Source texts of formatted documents
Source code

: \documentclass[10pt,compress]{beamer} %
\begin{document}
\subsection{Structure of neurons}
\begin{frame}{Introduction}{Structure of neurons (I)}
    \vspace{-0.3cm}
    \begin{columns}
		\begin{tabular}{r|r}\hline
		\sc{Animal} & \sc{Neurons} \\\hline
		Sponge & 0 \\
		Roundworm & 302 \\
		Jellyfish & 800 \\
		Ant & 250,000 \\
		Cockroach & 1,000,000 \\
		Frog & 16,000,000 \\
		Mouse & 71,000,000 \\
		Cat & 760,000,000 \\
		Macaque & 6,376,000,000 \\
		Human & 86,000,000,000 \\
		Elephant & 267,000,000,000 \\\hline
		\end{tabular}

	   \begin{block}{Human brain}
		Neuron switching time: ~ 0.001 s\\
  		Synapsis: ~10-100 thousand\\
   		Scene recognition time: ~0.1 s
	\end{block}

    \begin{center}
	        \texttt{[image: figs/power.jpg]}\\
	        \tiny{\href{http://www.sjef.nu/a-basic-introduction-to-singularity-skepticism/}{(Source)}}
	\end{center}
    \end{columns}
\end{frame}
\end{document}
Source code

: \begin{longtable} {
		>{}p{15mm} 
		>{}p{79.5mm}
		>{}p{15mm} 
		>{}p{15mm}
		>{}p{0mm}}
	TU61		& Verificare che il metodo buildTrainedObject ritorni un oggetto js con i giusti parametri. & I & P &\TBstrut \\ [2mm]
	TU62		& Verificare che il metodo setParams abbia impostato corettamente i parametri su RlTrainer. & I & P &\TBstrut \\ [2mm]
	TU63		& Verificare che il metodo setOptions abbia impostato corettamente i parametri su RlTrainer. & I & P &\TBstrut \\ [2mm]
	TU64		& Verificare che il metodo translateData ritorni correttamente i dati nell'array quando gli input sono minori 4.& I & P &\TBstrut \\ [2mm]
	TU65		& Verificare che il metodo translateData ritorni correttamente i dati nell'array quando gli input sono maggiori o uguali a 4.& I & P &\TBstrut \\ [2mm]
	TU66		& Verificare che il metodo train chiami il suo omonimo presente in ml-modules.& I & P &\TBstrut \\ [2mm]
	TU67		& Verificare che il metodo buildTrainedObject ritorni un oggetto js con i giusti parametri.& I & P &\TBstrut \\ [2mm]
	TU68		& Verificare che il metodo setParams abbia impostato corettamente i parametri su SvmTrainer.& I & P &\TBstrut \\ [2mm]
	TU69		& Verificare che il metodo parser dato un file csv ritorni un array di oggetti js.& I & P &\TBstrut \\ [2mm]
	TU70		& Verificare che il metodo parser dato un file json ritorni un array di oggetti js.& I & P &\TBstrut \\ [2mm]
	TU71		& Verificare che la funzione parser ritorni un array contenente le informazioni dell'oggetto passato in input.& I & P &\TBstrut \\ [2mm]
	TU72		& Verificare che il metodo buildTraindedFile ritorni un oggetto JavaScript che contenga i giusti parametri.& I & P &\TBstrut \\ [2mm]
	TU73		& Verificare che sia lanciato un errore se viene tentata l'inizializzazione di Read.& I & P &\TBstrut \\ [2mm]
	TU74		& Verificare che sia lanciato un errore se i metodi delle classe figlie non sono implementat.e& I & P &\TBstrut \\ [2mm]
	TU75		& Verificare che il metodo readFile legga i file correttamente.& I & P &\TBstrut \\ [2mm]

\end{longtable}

_YOUR ASSIGNMENT_
Starting at the first line of the data above, retype each line exactly until you reach the line containing "Macaque & 6,376,000,000 \\", and include that line too.

_ANSWER SECTION_
Source code

: \documentclass[10pt,compress]{beamer} %
\begin{document}
\subsection{Structure of neurons}
\begin{frame}{Introduction}{Structure of neurons (I)}
    \vspace{-0.3cm}
    \begin{columns}
		\begin{tabular}{r|r}\hline
		\sc{Animal} & \sc{Neurons} \\\hline
		Sponge & 0 \\
		Roundworm & 302 \\
		Jellyfish & 800 \\
		Ant & 250,000 \\
		Cockroach & 1,000,000 \\
		Frog & 16,000,000 \\
		Mouse & 71,000,000 \\
		Cat & 760,000,000 \\
		Macaque & 6,376,000,000 \\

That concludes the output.